Fueron como diez sesiones de llanto, desesperación, gritos de mi mamá y pellizcos de mi abuela, hasta que de repente, dejé de serpentear, tomé vuelo y sin darme cuenta, ya iba sola en la bici sin la mano de mi abuela sosteniendo el asiento.

Fui feliz.

Hace poco alguien me retó a enumerar los diez momentos más felices de mi vida, esos en los que nada estorbaba ni nada faltaba, donde el pecho se ha sentido expandido y uno sonríe con la fuerza suficiente para detener el mundo. Me costó trabajo contestar. Parece fácil enlistar esos momentos porque los lugares comunes de la felicidad abundan. Uno se acostumbra a falsear emociones para poder transitar afablemente, así que de rebote solemos contestar y llenar esa lista de la felicidad con lo que se nos ha impuesto como los catalizadores del gozo o en hechos moralmente aceptados.

Como en todo lo que hago, dudé antes de responder. Sólo diez oportunidades para acomodarlas en los diez momentos inolvidables por la alegría sentida, así que me detuve unos minutos en escudriñar el concepto, y concluí que para mí no hay algo que se acerque más a la felicidad que alcanzar la máxima libertad, así que con esa premisa las ocasiones se acotaron.

Todas las madres dicen que el momento más feliz de sus vidas ha sido cuando ven por primera vez a sus bebés. El mío no. Claro que era una alegría inédita, y una emoción casada con el vértigo del dolor, pero tener un hijo es lo contrario a ser plenamente libre, así que no, parir no entraba en mi top 10 de paroxismos, al contrario, recuerdo no poder pegar el ojo en toda la noche porque estaba aterrada. Ser madre era, y lo sabía, abdicar de mi vida y mi libertad durante un buen rato. Así, pues, el recuento de momentos plenamente felices se redujo a seis fotografías mentales:

-Cuando regresó mi hija Elena a vivir conmigo después de no verla dos años. -Cada vez que escucho a Chico Buarque.

-Cuando vi las pinturas negras de Goya en El Prado

-Sentada en el Central Park con Carlos frente al Edificio Dakota.

-Cuando conocí a Don Miguel Sáenz en la FIL de Guadalajara del 2017. -Cuando mi abuela me soltó el asiento y sentí que volaba en una Benotto roja.

Son esos momentos los que, cuando cierro los ojos y pienso, me aceleran el pulso. Me pegan como una droga intravenosa y me dan pa’rriba.

Ya después vienen un sinfín de escenas en las que he estado eufórica, pero la felicidad total, ese pico inconmensurable, sólo está en esos seis.
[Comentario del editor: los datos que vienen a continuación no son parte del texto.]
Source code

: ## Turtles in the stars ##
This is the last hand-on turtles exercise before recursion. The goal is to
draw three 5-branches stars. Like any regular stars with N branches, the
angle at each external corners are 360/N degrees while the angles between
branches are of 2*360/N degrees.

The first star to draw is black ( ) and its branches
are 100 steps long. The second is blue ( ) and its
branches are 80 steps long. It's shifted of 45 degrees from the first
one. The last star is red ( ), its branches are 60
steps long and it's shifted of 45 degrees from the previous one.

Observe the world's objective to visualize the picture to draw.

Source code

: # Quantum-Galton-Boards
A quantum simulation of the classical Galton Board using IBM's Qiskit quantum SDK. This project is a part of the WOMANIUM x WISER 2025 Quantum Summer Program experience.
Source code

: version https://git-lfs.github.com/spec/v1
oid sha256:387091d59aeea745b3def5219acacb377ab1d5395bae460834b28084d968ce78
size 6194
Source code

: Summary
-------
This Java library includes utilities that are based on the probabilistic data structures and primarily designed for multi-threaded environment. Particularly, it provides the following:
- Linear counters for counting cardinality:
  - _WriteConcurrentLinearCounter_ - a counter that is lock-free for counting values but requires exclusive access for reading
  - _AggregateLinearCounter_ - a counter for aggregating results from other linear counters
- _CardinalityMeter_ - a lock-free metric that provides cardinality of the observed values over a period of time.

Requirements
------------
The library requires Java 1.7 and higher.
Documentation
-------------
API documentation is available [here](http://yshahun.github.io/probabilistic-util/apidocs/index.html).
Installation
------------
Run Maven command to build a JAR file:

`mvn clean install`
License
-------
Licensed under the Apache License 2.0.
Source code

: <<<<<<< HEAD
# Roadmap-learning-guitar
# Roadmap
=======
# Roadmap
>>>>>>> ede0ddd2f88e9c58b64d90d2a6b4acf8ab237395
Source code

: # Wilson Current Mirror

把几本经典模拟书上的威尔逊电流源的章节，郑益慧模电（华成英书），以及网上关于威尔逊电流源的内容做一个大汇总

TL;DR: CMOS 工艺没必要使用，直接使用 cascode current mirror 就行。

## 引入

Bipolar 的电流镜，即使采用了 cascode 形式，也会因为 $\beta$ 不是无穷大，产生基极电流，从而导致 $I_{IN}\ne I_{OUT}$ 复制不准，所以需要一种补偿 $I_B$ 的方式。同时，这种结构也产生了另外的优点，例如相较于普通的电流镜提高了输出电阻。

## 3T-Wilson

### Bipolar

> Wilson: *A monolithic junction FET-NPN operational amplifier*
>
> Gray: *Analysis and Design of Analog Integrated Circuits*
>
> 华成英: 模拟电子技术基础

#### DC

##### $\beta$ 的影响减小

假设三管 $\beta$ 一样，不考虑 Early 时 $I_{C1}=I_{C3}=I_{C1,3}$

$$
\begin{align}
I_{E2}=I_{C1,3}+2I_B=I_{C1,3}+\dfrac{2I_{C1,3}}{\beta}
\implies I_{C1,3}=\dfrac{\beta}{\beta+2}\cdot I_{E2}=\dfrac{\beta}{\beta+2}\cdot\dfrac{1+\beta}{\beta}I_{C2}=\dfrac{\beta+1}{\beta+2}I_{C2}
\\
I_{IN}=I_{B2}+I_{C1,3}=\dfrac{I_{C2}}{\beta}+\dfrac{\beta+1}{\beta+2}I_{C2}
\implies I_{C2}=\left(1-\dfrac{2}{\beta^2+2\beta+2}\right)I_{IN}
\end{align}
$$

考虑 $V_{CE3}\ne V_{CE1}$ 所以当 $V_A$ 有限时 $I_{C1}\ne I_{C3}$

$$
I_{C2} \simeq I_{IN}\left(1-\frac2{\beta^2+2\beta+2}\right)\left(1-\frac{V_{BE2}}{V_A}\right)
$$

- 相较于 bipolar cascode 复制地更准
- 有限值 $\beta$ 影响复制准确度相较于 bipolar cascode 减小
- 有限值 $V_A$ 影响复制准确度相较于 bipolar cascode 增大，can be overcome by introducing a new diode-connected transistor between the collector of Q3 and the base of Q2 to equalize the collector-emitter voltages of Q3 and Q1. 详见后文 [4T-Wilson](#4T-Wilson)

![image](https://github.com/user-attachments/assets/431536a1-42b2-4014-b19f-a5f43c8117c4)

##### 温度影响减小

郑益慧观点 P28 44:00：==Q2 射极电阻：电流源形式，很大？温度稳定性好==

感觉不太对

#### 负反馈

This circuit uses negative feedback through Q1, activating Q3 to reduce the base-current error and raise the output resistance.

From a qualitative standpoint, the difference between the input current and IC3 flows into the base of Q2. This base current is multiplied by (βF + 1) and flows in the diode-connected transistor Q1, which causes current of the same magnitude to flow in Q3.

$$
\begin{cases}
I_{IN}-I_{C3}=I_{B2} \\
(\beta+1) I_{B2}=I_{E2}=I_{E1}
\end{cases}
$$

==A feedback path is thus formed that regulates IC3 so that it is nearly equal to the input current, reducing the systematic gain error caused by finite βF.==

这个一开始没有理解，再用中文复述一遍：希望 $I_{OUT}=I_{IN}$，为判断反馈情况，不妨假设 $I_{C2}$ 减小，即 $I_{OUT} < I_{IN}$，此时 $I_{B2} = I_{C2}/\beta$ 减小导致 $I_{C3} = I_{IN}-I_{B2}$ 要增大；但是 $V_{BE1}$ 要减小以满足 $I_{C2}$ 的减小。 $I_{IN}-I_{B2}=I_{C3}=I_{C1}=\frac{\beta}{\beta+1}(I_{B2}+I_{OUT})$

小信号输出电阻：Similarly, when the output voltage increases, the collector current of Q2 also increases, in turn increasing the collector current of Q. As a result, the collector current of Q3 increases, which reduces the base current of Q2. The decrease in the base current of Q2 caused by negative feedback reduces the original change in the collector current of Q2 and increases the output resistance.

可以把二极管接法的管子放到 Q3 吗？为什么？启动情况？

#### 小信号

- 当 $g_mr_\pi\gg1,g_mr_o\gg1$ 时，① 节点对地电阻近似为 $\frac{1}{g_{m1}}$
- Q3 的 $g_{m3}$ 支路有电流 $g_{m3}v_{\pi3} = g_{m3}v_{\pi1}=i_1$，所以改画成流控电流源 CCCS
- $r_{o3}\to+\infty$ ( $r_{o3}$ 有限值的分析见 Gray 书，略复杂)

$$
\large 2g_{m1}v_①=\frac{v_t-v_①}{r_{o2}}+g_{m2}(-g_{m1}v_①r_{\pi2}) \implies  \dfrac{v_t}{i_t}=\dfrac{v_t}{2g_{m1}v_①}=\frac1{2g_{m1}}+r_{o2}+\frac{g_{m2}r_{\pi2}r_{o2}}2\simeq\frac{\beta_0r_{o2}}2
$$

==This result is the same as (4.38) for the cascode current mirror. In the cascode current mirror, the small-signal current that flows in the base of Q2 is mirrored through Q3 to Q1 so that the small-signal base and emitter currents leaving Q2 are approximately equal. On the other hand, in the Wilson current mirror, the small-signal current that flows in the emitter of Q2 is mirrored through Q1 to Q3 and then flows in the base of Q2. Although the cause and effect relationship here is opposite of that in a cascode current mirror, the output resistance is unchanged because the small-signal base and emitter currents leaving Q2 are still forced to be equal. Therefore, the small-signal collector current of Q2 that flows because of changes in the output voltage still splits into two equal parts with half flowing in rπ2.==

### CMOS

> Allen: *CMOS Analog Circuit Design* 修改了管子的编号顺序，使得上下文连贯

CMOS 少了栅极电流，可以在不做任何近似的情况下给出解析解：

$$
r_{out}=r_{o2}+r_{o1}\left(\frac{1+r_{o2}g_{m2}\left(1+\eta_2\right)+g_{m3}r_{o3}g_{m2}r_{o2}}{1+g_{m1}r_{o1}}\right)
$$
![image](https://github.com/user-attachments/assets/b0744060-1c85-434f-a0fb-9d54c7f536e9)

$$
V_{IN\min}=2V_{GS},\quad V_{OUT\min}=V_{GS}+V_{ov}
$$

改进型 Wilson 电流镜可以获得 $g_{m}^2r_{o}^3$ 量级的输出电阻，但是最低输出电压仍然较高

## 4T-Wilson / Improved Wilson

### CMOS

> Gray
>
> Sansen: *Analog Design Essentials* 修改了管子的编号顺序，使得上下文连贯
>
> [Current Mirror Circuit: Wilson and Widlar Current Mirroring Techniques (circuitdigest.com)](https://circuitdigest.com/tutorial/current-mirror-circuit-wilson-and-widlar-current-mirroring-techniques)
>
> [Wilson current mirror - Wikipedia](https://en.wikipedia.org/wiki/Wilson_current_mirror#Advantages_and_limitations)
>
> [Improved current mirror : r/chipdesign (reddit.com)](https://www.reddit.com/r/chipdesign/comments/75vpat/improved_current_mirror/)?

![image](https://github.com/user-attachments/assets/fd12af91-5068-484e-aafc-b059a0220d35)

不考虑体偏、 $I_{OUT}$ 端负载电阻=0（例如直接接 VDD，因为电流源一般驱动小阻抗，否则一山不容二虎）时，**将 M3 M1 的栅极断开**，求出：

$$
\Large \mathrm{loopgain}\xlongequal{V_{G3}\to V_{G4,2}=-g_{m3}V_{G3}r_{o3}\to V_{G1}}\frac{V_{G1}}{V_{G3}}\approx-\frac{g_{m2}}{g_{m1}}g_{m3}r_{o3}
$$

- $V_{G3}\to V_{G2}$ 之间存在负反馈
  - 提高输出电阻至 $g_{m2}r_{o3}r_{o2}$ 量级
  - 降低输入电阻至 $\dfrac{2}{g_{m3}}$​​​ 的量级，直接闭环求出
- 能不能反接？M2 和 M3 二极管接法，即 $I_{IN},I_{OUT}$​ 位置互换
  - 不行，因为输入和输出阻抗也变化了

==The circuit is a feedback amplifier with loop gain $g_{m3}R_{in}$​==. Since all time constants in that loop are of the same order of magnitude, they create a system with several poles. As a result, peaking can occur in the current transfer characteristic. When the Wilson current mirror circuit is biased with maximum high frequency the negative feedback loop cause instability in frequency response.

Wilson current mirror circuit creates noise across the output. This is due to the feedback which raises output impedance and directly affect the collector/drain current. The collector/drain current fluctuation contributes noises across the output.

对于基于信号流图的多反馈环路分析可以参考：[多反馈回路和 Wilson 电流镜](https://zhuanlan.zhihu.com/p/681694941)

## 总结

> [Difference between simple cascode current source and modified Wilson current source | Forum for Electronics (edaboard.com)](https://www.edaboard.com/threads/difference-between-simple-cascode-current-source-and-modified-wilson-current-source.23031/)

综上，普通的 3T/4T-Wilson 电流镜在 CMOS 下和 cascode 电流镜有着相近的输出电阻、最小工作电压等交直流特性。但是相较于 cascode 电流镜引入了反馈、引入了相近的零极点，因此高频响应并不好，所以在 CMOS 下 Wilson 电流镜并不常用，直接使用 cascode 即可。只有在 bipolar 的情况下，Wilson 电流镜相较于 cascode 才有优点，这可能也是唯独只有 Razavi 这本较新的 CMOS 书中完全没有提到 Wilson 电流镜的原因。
En eso pienso cada mañana que voy a andar en bici. Una actividad que he retomado a partir de las ausencias, que podrían ser tan profundas como para hundirme en un sillón de mi casa, sin embargo, el paseo al amanecer trepada en la bici me dota de nuevos ánimos. En una bicicleta vemos lo que no podemos mirar subidos en el carro o con la parsimonia de la caminata. Es como un vuelo lento en el que el mundo se reinventa.

Mi adicción al peligro me lleva por rutas nada seguras. No soy ese tipo de ciclista que va con casco y armadura ni toma el camino liso, no, lo que me excita de la bicicleta es ir sorteando carros, siempre en sentido opuesto al tránsito, meterme en los charcos, levantarme del asiento y zigzaguear entre la gente. Bajar la velocidad cuando voy a pasar por un puesto improvisado de frutas. Su olor se magnifica con el aire que provoca el pedaleo… también se magnifican los olores a fritangas y cuando te toca pasar junto del camión de la basura.

Hoy es viernes y la ilusión de salir mañana por la mañana a rodar la bici me aleja del desmadre y las desveladas.

La bicicleta es enemiga de las crudas… eso no lo sabía en tiempos de la Benotto roja.

Mi abuela no me lo dijo cuando soltó su mano del asiento y me vio cruzar la casona de los Fernández; lista para irme a otros lados, de los que nunca he vuelto en realidad.

Nadie sale ileso de la infancia, ni de la adultez, ni de la vida, ni mucho menos de la bicicleta.